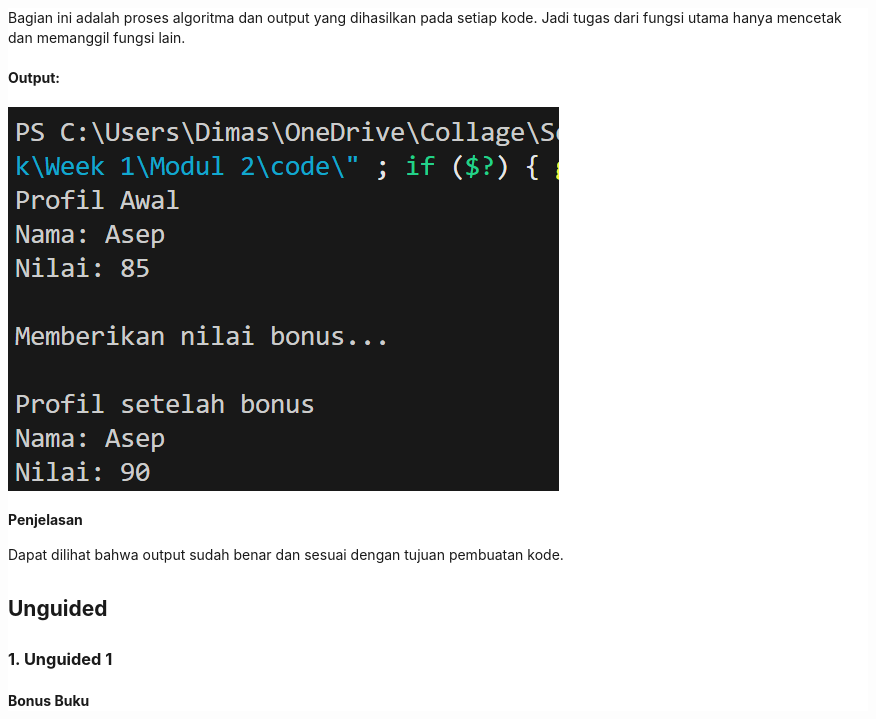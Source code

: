 Bagian ini adalah proses algoritma dan output yang dihasilkan pada setiap kode. Jadi tugas dari fungsi utama hanya mencetak dan memanggil fungsi lain.

#### Output:

![guided 3 - output](<screenshoot/guided 3 - output.png>)

**Penjelasan**

Dapat dilihat bahwa output sudah benar dan sesuai dengan tujuan pembuatan kode.

## Unguided
### 1. Unguided 1
#### Bonus Buku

# # # #

● **Aim of the task**: Using the records above, pull out each line where the word "kode" occurs.

● **Result**:
: Bagian ini adalah proses algoritma dan output yang dihasilkan pada setiap kode. Jadi tugas dari fungsi utama hanya mencetak dan memanggil fungsi lain.
Dapat dilihat bahwa output sudah benar dan sesuai dengan tujuan pembuatan kode.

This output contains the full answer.